Afghan women caught between modernity, tradition
KABUL — Just before she leapt from her roof into the streets of Kabul, Farima thought of the wedding that would never happen and the man she would never marry. Her fiance would be pleased to see her die, she later recalled thinking. It would offer relief to them both.
Farima, 17, had resisted her engagement to Zabiullah since it was ordained by her grandfather when she was 9. In post-Taliban Kabul, where she walked to school and dreamed of becoming a doctor, she still clawed against a fate dictated by ritual.
After 11 years of Western intervention in Afghanistan, a woman's right to study and work had long since been codified by the U.S.-backed government. Modernity had crept into Afghanistan's capital, Farima thought, but not far enough to save her from a forced marriage to a man she despised.
Farima's father, Mohammed, was eating breakfast when he heard her body hit the dirt like a tiny explosion. He ran outside. His daughter's torso was contorted. Her back was broken, but she was still alive.
In a quick burst of consciousness, Farima recognized that she had survived. It was God's providence, she thought. It was a miracle she hadn't prayed for. But it left her without an escape. Suddenly, she was a mangled version of herself, still desperate to avoid the marriage her family had ordered.

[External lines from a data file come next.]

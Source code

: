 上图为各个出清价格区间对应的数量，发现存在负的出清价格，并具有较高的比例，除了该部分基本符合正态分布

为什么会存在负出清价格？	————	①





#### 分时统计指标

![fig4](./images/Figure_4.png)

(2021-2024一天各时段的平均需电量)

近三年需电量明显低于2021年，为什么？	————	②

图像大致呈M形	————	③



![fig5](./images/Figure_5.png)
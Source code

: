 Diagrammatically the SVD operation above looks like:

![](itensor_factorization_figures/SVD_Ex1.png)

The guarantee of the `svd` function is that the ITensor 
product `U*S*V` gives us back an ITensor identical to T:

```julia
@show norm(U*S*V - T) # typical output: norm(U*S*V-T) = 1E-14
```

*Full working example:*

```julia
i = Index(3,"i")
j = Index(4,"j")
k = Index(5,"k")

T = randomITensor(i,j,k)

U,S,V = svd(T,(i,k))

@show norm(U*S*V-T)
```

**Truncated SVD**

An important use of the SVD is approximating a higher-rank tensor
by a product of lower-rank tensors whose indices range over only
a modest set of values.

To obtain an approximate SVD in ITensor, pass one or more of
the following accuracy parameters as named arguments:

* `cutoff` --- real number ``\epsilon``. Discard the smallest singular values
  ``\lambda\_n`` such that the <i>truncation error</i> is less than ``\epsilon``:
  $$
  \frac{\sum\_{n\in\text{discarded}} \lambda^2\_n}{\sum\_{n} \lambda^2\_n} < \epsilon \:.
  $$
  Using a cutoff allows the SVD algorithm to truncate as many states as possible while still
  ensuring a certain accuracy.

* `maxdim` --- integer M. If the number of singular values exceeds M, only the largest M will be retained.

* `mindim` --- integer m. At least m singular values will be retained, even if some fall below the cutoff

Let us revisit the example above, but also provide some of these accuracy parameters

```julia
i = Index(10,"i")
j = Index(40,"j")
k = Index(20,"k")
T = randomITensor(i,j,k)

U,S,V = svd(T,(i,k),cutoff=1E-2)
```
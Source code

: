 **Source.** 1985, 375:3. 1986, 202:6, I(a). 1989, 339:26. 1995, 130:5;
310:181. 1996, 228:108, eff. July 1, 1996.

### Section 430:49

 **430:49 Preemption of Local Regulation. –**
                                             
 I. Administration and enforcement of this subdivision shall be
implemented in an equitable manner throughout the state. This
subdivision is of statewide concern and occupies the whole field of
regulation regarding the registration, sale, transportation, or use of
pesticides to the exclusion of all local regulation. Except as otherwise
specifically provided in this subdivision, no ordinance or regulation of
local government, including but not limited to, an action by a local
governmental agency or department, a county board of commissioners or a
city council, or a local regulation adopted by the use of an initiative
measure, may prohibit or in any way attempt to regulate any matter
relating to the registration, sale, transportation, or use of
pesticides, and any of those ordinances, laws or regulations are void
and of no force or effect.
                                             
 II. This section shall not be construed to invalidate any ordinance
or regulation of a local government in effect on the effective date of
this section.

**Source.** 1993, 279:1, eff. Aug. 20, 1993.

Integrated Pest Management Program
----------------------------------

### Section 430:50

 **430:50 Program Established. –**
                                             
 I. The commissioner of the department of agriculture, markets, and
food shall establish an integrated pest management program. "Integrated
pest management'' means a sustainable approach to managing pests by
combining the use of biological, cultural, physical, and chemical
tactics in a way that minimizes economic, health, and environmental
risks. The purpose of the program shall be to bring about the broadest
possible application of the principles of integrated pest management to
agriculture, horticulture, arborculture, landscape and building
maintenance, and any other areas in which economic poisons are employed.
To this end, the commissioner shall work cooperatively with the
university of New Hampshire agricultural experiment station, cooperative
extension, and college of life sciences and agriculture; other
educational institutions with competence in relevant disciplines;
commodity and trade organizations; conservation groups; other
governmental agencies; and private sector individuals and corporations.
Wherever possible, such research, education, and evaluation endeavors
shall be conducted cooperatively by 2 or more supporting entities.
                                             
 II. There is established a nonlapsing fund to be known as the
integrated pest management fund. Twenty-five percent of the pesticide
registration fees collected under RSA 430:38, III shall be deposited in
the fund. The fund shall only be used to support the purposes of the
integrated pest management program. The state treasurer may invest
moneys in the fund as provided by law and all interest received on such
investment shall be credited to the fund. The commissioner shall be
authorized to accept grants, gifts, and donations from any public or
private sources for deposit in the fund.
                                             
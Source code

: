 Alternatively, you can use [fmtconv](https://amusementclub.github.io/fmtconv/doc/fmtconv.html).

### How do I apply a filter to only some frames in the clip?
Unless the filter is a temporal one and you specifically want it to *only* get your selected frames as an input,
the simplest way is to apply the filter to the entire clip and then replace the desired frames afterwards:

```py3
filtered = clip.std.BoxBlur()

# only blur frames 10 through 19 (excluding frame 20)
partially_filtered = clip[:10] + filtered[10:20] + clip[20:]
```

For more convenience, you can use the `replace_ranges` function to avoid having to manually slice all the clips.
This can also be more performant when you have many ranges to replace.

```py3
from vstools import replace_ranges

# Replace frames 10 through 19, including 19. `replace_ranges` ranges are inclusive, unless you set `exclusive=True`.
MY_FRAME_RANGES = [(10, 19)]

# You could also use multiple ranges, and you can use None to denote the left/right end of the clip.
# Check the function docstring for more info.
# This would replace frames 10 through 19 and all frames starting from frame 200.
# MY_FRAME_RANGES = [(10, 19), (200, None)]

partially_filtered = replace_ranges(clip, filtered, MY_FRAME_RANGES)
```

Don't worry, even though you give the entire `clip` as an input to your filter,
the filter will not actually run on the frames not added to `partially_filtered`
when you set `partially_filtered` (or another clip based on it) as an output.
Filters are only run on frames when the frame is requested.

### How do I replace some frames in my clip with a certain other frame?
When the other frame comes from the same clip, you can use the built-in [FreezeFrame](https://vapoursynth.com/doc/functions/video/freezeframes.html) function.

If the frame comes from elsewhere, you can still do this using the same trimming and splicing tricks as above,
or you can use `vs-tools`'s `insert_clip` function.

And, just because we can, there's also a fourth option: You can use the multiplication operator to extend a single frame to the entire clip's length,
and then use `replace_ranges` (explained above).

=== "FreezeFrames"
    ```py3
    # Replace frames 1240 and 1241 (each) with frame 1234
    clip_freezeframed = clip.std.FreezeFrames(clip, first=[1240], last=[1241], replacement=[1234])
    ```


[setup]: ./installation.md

She didn't know it yet, but her survival meant that she would become a test case in one of her country's newest and most troubled experiments in modernity: a divorce court guided by Afghanistan's version of Islamic sharia law. Could a disabled teenager navigate a legal system still stacked against women?
"We still must get married," Zabiullah told his brother when he heard about Farima's suicide attempt. "The engagement must remain."
Her father agreed that Farima's pursuit of a formal separation was unwise.
"We are not a liberal family," Mohammed said. "This is not how we handle our problems."
Like many teenage girls in Kabul, Farima had been afforded opportunities her mother couldn't imagine. In 2001, the international coalition brought with it dozens of girls schools and nongovernmental organizations that reserved jobs for Afghan women. Farima heard about female physicians who were trained to perform lifesaving surgery. She was first in her class; medical school wasn't an unrealistic aspiration.
Farima's mother had never gone to school. She dressed in sky-blue burqas that hid her face. Farima wore only a head scarf, applying lipstick and eyeliner for the world to see.
When her marriage was fixed, a 9-year-old Farima crawled into her mother's lap, confused about what it meant to be engaged. Even as Kabul grew more modern, that traditional engagement was unbreakable, her parents told her. The man she was destined to spend her life with was a distant cousin. If the marriage didn't happen, the family could splinter.
But when Farima got to know Zabiullah, she couldn't stand him. They talked on the phone, and he chastised her for venturing outside her home. He demanded that she stop speaking even with members of her family.